Sem ter como trabalhar como 'verdureiro' nos pontos costumeiros, homem de muitos contatos, Zé Pequeno descobriu uma possibilidade comercial em um garimpo na Região de Peixoto de Azevedo (MT), local para onde levava verduras de Campo Grande para vender. Após um tempo trabalhando em Peixoto, não conseguiu muito dinheiro pois ele gastava com mulheres e cachaça. "Ele se envolvia muito com mulher e o dinheiro ia indo ", lembrou Cabral. Para solucionar o problema, Zé Pequeno encontrou outra possibilidade de lucro no local, mas uma atividade perigosa. "Ele montou um jogo do bicho em Peixoto, ao notar que não tinha... a região não era explorada, mas tinha dono, era do Arcanjo. Aí que ele escapou da morte", relembrou Cabral, que teve que ir morar com o pai por um tempo em Peixoto. 

O dono da área explorada por Zé por três anos era João Arcanjo Ribeiro, apontado pela Polícia Civil como o 'cabeça' de organizações criminosas que comandam o jogo do bicho em Mato Grosso. Ao saber que Zé Pequeno estava com atividade do jogo em Peixoto, Arcanjo teria mandado, segundo Cabral, capangas armados até o local para emitir em primeiro momento um aviso. "Mandou 6 capangas armados, foram lá, primeiro diz que era para varrer..., mas avisaram: ó, Zé Pequeno e bravo! Ele peitou os caras, mas os caras falaram: ó, seu Zé, tem que fechar, o homem lá manda... aí meu pai falou com os sócios dele e fecharam. Não tinha como peitar os caras", disse o filho Ao encerrar as atividades de jogatina no garimpo, Zé continuou vendendo verduras no local. 

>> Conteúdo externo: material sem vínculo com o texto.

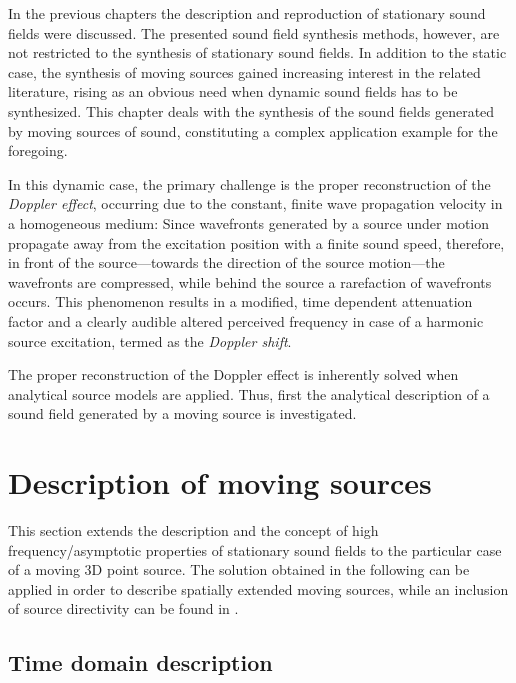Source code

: In the previous chapters the description and reproduction of stationary sound fields were discussed.
The presented sound field synthesis methods, however, are not restricted to the synthesis of stationary sound fields.
In addition to the static case, the synthesis of moving sources gained increasing interest in the related literature, rising as an obvious need when dynamic sound fields has to be synthesized.
This chapter deals with the synthesis of the sound fields generated by moving sources of sound, constituting a complex application example for the foregoing.

In this dynamic case, the primary challenge is the proper reconstruction of the \emph{Doppler effect}, occurring due to the constant, finite wave propagation velocity in a homogeneous medium:
Since wavefronts generated by a source under motion propagate away from the excitation position with a finite sound speed, therefore, in front of the source---towards the direction of the source motion---the wavefronts are compressed, while behind the source a rarefaction of wavefronts occurs.
This phenomenon results in a modified, time dependent attenuation factor and a clearly audible altered perceived frequency in case of a harmonic source excitation, termed as the \emph{Doppler shift}.

The proper reconstruction of the Doppler effect is inherently solved when analytical source models are applied.
Thus, first the analytical description of a sound field generated by a moving source is investigated.

\section{Description of moving sources}

This section extends the description and the concept of high frequency/asymptotic properties of stationary sound fields to the particular case of a moving 3D point source.
The solution obtained in the following can be applied in order to describe spatially extended moving sources, while an inclusion of source directivity can be found in \cite{Warren1976, Ahrens2011_moving_source_WFS}.

\subsection{Time domain description}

Apesar de ter acumulado algum dinheiro com as atividades do jogo, Zé descobriu posteriormente que no tempo que ficou no garimpo acabou sendo passado para trás por contadores. "Ele aposentou tarde porque no garimpo, os caras, os contadores não recolhiam o INSS dele. Ficou um monte de carnê para trás", explicou Cabral.  "Ele tinha tino comercial, mas não tinha administração... eu viajei com o ex-sócio dele, o caderno do meu pai era um de 50 páginas tudo remontado, sem datas, não sabia quando vendeu...meu pai levou prejuízo de milhões, como o giro dele era muito grande, carga sobre carga, ele não percebia", detalhou. "Ele não conferia nada, foi roubado por um cara que fornecia melancia de Presidente Prudente...Ele só descobriu porque um cara, um fazendeiro, não aguentou, pegou uma caminhonete e veio o avisar", pontuou.

Mesmo nunca tendo tido escolaridade, Zé Pequeno aprendeu a ler e sempre incentivou os filhos aos estudos. Zé confiava sem precedentes na bondade do próximo. Ao retornar para Campo Grande, Zé foi convencido por um vizinho a investir o dinheiro que tinha em terras. Uma fazenda de 42 hectares, em Paulistana, no Piauí, com um rio que a atravessava, foi a boa proposta apresentada a ele. Em troca, Zé daria seu dinheiro e a casa que tinha no Universitário. "Ele aceitou, eu fui com ele até Teresina (PI), mas deixei ele e os mais novos, pois fui fazer vestibular no Ceará. Ele levou quase toda a família, só dois ficaram: 'um já era casado, morava em São Paulo e a outra ficou aqui, não queira ir. Meu pai falou: só fica se casar, que ele era das antigas... queria ficar morando sozinha, ela tinha 18... 19 anos. Ele falou não, só se casar. Aí ela já tinha um namorado, aí teve que fazer casamento às pressas. Ela acabou se casando em Terenos", disse. Assim Zé foi para a fazenda no Piauí, chegando lá teve uma surpresa. "Tinha mesmo o lugar onde ficava o rio, mas só tinha o buraco lá, porque água não tinha...", disse aos risos o filho ao lembrar da situação. Acabou tendo que vender a fazenda, por R$ 40 mil, e acabaram voltando para Campo Grande, onde moravam de aluguel por um período, ainda no bairro Universitário, até que Zé comprou a casa onde viviam na esquina com a escola.  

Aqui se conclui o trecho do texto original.